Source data
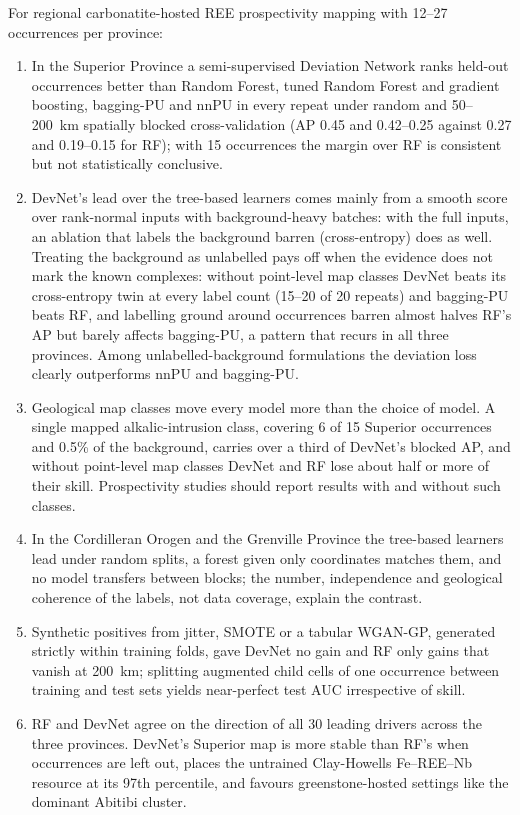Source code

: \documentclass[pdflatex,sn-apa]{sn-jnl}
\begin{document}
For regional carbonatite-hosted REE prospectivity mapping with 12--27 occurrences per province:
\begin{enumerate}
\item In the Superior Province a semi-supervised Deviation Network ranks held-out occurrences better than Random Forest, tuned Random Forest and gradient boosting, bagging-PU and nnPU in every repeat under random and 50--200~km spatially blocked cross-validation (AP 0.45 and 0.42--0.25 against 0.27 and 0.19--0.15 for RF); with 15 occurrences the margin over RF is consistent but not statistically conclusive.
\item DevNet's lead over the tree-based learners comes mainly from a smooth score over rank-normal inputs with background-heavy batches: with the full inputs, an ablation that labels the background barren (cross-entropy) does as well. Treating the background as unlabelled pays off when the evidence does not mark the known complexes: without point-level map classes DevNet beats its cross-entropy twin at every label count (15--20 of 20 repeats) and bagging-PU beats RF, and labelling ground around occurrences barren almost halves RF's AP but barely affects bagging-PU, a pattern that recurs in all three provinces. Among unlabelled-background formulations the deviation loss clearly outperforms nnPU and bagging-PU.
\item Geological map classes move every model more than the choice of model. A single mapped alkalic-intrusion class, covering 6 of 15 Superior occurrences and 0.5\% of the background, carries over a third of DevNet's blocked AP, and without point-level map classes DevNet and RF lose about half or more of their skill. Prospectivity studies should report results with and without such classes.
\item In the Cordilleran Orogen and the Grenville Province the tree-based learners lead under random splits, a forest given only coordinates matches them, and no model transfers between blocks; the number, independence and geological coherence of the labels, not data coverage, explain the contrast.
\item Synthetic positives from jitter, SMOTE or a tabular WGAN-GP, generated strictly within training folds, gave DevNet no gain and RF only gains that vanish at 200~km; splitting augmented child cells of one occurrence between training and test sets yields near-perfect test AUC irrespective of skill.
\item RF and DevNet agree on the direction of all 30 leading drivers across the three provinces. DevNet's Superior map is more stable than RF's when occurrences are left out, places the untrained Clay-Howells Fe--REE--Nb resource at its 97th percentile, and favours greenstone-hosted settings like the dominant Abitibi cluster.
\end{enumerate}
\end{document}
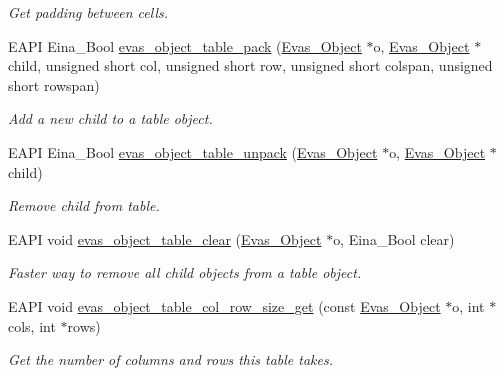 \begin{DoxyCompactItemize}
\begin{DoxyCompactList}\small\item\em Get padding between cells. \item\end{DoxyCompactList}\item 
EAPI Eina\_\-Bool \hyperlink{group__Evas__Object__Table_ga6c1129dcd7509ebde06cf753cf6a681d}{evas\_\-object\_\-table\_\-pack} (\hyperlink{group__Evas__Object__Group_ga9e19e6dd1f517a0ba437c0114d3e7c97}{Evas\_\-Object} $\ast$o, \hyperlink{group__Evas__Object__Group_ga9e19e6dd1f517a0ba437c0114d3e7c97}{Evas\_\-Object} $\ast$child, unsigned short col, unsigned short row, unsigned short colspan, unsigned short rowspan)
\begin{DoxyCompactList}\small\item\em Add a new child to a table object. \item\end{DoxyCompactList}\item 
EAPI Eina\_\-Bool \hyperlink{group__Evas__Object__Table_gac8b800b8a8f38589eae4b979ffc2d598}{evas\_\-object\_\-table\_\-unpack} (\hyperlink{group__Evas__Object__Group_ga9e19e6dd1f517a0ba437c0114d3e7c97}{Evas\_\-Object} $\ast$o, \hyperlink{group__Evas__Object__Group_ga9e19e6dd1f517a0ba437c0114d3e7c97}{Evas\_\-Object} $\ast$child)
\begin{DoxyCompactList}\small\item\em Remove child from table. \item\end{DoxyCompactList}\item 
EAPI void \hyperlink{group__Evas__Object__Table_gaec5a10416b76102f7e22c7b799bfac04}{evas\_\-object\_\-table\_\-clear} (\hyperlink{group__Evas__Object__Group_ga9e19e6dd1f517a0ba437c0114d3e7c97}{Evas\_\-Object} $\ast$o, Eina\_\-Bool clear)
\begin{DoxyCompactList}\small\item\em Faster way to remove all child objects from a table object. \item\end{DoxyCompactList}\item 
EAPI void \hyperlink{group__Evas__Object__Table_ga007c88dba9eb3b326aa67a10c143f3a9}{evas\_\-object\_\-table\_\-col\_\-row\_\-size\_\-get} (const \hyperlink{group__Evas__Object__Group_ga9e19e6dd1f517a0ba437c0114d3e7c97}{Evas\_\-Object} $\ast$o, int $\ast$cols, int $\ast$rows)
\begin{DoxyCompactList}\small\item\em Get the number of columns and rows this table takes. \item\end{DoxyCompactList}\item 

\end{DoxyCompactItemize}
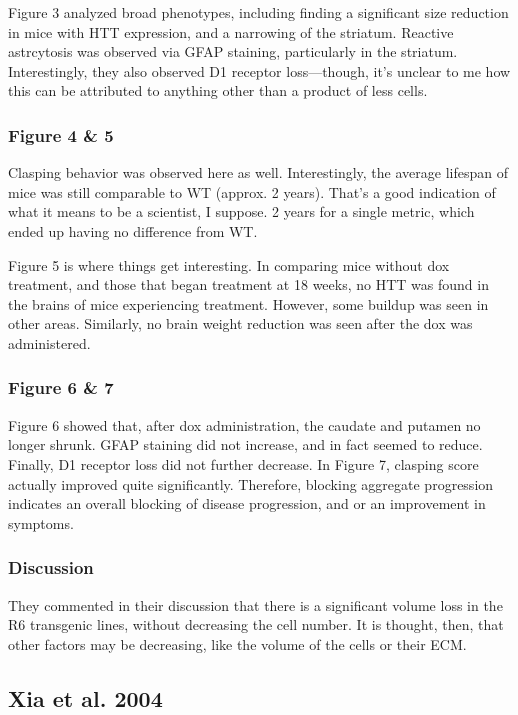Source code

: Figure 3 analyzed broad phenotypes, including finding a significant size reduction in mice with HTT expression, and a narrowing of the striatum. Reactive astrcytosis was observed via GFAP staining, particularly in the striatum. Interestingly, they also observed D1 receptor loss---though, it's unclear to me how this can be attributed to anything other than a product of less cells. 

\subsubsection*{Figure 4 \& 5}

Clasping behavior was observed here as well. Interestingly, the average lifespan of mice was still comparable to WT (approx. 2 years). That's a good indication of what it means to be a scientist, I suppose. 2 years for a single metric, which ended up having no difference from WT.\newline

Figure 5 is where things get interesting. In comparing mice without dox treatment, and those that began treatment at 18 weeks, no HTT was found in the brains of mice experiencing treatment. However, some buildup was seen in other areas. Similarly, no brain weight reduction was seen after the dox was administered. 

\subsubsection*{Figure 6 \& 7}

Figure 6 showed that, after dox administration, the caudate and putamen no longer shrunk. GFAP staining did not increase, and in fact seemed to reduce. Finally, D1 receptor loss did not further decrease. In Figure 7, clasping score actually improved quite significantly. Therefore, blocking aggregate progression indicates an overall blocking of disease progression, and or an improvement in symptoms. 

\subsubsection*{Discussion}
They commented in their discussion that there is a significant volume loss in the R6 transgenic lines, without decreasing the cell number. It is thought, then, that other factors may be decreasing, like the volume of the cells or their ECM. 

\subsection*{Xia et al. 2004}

About this task
Using the records above, pull out each line where the word "subsubsection" occurs.

Response for this exercise
\subsubsection*{Figure 4 \& 5}
\subsubsection*{Figure 6 \& 7}
\subsubsection*{Discussion}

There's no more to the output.